We have achieved significant and exciting progress during this first reporting period, with efforts reaching across all Pillars (I through III) of the research project and tackling specific Aims of the project. These have principally covered in silico pulmonary flow and aerosol transport models (Pillar I, Aim 1), in vitro microfluidic airway models (Pillar I & II) and capillary blood models (Pillar II, Aim 4) as well as approaches for therapeutic assessments (Pillar III, Aim 5). In addition, our dissemination activities include the publication of an overview article on the project goals (EU Research, Spring 2017).

The three main and concurrent avenues of research within the framework of our ERC project that run alongside consist of (i) in silico numerical simulations, (ii) in vitro lung-on-chip developments and (iii) engineered solutions for (i.e. medical devices) for targeted drug delivery to the lungs.

In silico simulations: We have just published this past month in silico results supporting a new approach and shift of thought in selecting aerosol sizes for upper airway targeting in the lungs of children, based on transport/particle aerodynamic determinants with age/growth (Das et al., PLoS One 2018). We now hope ito prove this further with in vitro experiments of aerosol deposition using 3D printed models.

In terms of our small-scale in vitro work (point ii above), we are developing some of the most advanced lung-on-chip platforms for pulmonary physiology, cytotoxicity and drug screening assays. Two hallmarks of our work are captured by a bronchiole-on-chip model and an acinus-on-chip model that combine anatomy, flow physiology and cell biology.

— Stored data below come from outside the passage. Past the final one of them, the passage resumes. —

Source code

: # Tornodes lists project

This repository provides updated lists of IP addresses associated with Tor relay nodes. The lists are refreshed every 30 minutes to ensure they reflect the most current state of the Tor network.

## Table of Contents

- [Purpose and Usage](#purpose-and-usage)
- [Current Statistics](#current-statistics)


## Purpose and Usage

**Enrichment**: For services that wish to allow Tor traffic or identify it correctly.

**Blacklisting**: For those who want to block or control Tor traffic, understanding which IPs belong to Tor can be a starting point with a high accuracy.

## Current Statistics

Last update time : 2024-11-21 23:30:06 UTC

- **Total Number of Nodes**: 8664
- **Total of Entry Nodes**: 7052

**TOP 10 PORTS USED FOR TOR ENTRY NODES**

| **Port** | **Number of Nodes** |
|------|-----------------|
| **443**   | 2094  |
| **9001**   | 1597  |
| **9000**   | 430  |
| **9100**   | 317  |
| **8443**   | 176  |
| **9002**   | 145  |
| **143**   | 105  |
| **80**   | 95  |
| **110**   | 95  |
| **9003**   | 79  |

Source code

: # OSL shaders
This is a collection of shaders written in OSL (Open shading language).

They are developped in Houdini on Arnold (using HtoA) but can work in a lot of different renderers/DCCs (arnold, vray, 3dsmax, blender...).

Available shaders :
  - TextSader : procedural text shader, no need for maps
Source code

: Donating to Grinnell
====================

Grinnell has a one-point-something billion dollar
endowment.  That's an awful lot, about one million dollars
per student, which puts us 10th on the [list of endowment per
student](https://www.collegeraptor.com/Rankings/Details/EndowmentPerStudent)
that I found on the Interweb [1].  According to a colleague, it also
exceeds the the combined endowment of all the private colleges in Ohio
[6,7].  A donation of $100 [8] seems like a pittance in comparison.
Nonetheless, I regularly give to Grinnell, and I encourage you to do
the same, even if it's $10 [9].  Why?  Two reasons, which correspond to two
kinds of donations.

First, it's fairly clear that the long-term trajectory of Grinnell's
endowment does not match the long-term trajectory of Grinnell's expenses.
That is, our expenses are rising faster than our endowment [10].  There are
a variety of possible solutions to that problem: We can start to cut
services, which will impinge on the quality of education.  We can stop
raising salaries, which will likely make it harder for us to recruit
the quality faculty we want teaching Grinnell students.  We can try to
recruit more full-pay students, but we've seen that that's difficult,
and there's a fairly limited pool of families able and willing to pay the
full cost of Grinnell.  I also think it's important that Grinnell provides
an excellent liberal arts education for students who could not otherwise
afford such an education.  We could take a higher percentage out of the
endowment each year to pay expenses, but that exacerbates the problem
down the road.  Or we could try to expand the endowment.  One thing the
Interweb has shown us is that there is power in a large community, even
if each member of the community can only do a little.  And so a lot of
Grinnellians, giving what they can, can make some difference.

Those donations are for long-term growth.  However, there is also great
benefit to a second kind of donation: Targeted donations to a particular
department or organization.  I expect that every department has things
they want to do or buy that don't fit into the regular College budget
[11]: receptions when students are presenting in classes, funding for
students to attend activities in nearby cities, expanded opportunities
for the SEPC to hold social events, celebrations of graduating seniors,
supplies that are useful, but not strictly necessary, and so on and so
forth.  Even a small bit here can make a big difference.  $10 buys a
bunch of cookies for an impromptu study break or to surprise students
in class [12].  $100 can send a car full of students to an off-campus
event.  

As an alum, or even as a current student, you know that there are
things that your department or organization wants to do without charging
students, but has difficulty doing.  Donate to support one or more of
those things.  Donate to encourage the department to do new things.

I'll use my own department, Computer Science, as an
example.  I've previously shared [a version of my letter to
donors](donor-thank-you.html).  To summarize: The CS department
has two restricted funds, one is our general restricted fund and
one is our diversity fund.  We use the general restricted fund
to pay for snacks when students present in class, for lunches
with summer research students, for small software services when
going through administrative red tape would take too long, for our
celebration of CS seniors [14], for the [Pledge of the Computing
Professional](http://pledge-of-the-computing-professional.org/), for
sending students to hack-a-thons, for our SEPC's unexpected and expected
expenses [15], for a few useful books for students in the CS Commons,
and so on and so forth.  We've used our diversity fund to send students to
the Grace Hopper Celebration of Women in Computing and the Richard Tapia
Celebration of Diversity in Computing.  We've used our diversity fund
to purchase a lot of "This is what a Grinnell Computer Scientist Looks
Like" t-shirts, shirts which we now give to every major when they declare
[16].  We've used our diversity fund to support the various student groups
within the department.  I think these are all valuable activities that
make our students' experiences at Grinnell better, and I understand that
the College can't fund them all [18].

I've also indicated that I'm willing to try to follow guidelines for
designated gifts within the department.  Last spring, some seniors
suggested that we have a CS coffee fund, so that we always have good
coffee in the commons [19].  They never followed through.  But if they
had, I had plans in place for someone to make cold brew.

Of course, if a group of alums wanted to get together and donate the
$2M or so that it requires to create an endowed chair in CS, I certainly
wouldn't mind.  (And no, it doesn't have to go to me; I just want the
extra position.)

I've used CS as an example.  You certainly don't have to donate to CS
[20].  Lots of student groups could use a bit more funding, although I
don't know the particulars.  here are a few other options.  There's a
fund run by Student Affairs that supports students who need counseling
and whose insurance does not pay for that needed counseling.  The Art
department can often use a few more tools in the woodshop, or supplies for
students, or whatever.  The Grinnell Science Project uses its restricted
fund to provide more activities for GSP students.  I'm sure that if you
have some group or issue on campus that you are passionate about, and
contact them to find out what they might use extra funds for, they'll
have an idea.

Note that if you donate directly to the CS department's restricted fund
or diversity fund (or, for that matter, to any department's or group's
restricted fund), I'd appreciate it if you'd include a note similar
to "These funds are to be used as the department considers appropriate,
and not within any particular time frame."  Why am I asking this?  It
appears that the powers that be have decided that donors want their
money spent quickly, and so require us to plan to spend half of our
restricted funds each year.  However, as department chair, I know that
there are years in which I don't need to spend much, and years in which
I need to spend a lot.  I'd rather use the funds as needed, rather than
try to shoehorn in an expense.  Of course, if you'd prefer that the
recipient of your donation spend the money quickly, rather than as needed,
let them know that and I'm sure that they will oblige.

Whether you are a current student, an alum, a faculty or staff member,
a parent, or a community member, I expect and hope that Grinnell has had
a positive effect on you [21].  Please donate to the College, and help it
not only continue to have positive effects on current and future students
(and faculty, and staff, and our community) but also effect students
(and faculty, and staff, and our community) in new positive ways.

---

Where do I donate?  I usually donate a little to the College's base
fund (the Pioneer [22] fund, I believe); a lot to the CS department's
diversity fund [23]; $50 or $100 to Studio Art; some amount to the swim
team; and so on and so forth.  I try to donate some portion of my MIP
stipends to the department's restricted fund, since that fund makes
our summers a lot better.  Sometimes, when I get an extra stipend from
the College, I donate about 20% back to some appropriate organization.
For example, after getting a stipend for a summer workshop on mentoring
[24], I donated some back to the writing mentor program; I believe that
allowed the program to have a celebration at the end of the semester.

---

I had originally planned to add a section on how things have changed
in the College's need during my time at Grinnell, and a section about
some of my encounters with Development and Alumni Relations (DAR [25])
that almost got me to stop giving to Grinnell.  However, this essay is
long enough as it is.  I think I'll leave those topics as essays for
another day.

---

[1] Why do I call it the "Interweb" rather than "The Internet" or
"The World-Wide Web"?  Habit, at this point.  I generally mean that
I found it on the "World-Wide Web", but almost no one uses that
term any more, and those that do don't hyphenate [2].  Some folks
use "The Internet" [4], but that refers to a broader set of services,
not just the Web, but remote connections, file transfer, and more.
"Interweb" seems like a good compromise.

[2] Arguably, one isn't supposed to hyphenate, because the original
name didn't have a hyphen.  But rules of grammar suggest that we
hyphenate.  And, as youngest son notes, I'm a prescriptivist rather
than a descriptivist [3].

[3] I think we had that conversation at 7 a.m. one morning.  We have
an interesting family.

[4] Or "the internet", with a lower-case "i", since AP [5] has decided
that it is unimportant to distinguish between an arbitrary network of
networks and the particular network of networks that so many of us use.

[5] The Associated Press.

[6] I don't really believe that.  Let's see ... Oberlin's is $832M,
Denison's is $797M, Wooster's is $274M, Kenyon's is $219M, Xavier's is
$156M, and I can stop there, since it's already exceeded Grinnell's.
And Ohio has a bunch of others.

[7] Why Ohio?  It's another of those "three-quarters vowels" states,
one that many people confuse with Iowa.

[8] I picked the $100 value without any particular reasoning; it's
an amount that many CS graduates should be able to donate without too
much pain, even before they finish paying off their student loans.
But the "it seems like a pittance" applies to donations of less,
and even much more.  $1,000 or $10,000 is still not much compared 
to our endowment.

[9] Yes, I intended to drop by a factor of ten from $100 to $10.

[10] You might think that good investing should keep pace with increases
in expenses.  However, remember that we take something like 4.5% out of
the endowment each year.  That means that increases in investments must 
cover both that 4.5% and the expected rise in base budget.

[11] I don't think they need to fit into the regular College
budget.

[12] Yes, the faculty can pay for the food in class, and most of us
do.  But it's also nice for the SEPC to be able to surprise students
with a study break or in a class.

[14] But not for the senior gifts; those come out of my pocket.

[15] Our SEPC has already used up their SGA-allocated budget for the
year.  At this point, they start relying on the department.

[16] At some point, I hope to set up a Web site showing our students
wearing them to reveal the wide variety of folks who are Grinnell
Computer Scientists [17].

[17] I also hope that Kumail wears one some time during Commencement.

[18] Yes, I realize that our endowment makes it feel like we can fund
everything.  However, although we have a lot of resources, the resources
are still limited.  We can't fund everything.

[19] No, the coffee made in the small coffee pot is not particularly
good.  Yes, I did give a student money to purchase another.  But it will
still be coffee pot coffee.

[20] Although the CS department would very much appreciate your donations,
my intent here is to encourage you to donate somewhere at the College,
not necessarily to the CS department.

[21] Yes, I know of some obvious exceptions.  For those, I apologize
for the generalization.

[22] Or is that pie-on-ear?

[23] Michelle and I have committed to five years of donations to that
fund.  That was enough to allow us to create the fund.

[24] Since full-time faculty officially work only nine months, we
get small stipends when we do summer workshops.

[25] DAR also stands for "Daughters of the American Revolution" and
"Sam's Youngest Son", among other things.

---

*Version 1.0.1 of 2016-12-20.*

On the larger scales, we have delivered a new engineered solution to point target inhalation aerosols to the lungs using inhaled magnetic particles: our technique combines the use of a smart inhaler that delivers short pulse-aerosol boluses of specific particle size (combining SPION nanoparticles) with an external magnet and breath hold technique. This work is breaking away from any existing inhalation aerosol technique available and our in vitro experiments support the feasibility of such inhalation technique. We are now moving into ex vivo experiments to push forward the establishment of the technique.